Not to get stuck on this topic, but somebody in my Autism 411 (Gather) group, posted that Toni Braxton is going to be on the View, talking about her son who was diagnosed with Autism. Her son is 3 1/2, but she feels that he was diagnosed "late", and that help could have been started for him much sooner.

Not sure how old he was when he was diagnosed, but typically children are diagnosed somewhere on the spectrum by the age of 3. It's surprising to me, though, how many people say they're still waiting for a diagnosis. (Whether it be for Autism, Sensory Processing Disorder, PDD-NOS, Aspergers, or something else).

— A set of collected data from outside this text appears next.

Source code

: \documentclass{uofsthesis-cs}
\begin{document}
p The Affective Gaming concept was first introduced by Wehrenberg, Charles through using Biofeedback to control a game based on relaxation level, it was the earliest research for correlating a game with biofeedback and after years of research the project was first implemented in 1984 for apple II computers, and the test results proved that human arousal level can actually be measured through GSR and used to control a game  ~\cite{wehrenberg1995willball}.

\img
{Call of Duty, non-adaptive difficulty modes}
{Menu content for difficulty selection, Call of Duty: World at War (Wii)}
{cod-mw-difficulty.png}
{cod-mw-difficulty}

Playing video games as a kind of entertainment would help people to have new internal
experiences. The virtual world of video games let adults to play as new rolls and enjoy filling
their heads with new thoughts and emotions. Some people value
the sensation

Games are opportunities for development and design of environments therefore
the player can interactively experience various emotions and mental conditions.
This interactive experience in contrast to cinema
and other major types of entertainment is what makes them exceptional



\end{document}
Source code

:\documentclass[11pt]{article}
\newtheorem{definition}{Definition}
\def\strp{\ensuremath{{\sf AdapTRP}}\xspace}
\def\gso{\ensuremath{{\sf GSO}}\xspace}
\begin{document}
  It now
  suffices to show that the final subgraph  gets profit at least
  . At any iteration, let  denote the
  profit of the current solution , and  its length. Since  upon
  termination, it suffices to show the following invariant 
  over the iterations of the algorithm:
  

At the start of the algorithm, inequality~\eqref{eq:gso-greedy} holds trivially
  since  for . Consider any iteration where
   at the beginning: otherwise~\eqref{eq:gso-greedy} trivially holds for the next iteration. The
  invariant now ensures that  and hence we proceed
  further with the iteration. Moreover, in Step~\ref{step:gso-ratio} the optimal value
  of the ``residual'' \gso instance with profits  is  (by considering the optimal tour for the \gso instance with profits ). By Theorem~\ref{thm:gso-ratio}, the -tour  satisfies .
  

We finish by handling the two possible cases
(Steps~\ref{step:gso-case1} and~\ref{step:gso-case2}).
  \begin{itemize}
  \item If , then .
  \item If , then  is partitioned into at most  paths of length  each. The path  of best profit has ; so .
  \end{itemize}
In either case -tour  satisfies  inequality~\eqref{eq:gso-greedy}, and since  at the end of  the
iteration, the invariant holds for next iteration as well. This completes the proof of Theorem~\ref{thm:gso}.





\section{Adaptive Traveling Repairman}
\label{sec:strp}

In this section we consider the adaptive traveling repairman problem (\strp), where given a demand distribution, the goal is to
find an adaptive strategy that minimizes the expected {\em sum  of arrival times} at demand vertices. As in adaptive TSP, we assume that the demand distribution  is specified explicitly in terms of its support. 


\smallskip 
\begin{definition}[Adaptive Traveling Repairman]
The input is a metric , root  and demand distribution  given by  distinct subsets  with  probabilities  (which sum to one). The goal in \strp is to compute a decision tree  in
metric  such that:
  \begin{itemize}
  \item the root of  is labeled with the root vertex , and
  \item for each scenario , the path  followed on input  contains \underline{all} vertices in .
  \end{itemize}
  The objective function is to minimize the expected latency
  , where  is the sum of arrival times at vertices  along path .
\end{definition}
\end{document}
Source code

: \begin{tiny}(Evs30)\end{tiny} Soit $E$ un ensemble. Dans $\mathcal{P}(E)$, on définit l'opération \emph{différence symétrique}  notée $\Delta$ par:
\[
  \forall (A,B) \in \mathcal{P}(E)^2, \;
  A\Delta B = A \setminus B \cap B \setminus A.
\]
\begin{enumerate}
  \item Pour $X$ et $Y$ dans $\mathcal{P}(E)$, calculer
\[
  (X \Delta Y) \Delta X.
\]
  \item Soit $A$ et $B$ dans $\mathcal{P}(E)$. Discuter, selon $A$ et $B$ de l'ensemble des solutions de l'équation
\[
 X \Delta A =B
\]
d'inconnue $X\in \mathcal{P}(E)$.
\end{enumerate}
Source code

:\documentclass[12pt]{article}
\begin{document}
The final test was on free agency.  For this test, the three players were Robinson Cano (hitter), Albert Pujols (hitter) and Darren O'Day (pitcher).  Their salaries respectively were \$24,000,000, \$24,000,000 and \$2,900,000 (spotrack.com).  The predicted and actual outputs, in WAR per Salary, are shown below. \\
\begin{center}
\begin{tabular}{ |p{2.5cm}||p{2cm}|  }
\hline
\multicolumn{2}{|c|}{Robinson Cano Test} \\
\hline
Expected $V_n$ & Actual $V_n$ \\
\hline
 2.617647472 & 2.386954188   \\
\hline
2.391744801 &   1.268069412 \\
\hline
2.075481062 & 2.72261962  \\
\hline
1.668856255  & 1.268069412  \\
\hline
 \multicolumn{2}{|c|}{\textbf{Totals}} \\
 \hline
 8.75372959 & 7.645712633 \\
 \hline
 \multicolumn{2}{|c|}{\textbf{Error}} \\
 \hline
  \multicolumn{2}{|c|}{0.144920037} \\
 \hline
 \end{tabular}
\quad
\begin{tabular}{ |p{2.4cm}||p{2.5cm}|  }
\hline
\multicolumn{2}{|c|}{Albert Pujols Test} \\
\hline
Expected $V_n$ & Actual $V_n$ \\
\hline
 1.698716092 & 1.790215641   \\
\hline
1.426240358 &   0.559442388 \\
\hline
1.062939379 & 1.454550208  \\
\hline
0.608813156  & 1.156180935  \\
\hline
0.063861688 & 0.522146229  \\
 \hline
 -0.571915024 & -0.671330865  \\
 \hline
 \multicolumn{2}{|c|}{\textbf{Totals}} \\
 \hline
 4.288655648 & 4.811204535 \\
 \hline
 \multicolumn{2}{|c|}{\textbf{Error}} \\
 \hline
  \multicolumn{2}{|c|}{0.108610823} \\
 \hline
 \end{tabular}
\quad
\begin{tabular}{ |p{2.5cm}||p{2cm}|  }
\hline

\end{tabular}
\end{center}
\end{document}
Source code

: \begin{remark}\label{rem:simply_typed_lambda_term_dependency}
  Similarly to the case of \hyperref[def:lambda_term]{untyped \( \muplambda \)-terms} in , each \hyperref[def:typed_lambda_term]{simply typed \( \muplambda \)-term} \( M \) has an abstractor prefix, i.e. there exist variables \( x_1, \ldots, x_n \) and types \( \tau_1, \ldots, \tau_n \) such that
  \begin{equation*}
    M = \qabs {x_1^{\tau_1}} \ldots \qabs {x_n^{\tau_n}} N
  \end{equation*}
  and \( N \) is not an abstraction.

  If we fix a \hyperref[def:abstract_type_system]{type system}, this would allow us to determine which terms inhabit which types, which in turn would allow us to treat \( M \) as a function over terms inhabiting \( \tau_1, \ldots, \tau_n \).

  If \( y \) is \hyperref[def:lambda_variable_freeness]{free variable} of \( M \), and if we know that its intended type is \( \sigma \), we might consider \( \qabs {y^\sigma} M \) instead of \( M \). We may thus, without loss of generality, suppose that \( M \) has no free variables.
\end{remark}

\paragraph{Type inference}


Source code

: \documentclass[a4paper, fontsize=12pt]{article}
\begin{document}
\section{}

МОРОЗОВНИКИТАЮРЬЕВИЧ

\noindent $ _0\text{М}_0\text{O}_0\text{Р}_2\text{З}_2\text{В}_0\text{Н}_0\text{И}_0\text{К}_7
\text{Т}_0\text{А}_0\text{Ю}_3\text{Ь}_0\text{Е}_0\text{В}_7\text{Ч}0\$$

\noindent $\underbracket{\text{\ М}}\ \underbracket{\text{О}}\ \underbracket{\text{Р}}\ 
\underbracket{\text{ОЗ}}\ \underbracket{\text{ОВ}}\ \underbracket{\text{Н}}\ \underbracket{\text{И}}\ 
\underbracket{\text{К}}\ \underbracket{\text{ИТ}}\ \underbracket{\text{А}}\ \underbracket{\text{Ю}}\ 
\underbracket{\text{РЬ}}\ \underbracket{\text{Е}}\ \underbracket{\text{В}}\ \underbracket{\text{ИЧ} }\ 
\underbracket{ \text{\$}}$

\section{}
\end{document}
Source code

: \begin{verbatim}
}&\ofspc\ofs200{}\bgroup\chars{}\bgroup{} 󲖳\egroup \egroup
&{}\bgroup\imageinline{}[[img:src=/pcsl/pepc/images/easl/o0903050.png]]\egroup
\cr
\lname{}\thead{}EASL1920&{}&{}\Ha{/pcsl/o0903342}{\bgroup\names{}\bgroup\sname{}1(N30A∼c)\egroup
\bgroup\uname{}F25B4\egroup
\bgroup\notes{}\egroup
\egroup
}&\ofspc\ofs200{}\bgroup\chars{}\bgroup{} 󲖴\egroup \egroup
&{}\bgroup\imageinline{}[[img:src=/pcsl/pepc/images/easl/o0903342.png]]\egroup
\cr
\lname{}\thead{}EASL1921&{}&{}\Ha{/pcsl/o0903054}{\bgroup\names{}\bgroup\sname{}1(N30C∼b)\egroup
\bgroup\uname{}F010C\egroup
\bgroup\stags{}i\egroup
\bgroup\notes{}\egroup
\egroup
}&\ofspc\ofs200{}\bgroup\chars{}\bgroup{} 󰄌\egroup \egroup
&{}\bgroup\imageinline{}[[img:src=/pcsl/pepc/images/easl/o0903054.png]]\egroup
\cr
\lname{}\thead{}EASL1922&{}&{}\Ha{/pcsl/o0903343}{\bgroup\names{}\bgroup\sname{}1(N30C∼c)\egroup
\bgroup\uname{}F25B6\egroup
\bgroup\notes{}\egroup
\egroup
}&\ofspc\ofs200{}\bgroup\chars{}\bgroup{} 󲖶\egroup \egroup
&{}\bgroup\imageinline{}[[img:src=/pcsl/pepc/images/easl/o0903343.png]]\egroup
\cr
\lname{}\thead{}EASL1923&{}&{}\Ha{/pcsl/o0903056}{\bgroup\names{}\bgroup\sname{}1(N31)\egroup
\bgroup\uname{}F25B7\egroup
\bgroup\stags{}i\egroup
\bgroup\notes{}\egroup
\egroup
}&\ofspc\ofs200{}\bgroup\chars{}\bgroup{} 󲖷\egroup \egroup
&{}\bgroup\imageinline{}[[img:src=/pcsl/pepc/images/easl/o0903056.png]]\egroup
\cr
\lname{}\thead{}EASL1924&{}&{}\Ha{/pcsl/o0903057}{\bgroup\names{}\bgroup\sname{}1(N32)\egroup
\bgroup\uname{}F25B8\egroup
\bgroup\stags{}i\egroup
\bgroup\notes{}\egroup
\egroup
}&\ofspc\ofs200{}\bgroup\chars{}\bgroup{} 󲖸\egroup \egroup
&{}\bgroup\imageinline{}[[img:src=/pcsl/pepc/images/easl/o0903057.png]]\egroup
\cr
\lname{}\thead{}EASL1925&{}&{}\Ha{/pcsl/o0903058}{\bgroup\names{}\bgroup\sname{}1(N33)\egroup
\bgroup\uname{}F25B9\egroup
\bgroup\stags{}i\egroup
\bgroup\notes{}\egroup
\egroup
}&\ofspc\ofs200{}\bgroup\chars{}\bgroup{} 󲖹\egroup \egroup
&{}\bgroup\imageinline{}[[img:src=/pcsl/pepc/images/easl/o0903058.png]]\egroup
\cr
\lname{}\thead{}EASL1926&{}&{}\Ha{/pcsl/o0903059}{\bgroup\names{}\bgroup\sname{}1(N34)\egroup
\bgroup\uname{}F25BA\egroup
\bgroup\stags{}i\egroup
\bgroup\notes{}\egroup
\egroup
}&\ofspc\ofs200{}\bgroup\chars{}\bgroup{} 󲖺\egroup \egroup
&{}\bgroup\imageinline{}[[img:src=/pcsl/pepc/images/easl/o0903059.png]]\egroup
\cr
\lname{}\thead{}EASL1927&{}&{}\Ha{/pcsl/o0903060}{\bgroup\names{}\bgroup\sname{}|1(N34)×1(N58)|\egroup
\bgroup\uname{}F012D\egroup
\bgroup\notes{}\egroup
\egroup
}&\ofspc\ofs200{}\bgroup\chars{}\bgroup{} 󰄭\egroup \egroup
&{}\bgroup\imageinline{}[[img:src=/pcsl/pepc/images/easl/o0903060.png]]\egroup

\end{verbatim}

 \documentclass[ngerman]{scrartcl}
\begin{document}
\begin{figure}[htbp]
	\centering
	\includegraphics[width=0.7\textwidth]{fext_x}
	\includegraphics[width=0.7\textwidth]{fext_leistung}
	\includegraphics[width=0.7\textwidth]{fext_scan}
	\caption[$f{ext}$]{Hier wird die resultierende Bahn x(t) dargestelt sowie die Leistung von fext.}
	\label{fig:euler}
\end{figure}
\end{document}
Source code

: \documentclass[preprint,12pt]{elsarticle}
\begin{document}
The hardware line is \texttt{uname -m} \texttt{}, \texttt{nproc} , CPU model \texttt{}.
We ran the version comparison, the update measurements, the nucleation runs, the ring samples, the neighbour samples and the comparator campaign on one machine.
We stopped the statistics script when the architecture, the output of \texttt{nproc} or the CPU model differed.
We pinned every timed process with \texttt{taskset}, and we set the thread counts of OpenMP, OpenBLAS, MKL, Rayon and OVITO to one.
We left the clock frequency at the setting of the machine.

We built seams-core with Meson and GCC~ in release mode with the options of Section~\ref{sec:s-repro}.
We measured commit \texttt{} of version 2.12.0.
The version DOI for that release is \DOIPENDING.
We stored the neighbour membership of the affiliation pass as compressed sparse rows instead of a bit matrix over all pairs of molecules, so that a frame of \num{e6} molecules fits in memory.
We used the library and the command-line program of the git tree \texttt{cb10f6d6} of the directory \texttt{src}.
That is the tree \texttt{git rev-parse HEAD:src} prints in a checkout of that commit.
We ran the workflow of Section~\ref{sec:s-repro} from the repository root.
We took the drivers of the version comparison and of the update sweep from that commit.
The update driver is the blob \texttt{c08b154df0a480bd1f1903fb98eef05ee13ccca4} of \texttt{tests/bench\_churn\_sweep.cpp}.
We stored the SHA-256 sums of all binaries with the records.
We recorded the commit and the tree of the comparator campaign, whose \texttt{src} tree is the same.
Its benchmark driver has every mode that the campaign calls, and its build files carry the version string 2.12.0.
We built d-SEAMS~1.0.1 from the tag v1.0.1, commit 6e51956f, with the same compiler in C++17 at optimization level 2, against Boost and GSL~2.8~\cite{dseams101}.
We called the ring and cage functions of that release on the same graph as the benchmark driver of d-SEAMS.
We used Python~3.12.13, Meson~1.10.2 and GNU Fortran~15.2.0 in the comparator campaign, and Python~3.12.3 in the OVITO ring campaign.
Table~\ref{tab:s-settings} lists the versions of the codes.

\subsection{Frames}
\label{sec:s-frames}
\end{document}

Matthew's doctor kept assuring me he was fine, and that just because I had a cousin with Autism, didn't mean he would have Autism. I realized that, but I also knew my kid was "off". It was only my pressuring to have testing done, that got the ball rolling. My doctor is great, but she doesn't know a lot about this disorder. If it weren't for her referring me to a state program which helps developmentally delayed children, I'd still be twiddling my thumbs. I shudder to think what Matthew would be like. It's really maddening to think that with the statistics being now at "1 in 166 kids have Autism", that more Peds aren't taking this seriously. (I realize they don't want to panic parents, or worry them for no reason, but jeez. Sometimes I think you have to run a couple tests if the parent wants it, just to allay their fears!).

He's now signed up for both speech, and OT therapy. And I think we'll be getting him some PT, too, since his scores for some test he had at school were not quite "up to snuff" for his age level. He also gets funding for some kind of social skills therapy, but I'm not sure where he'll go for that.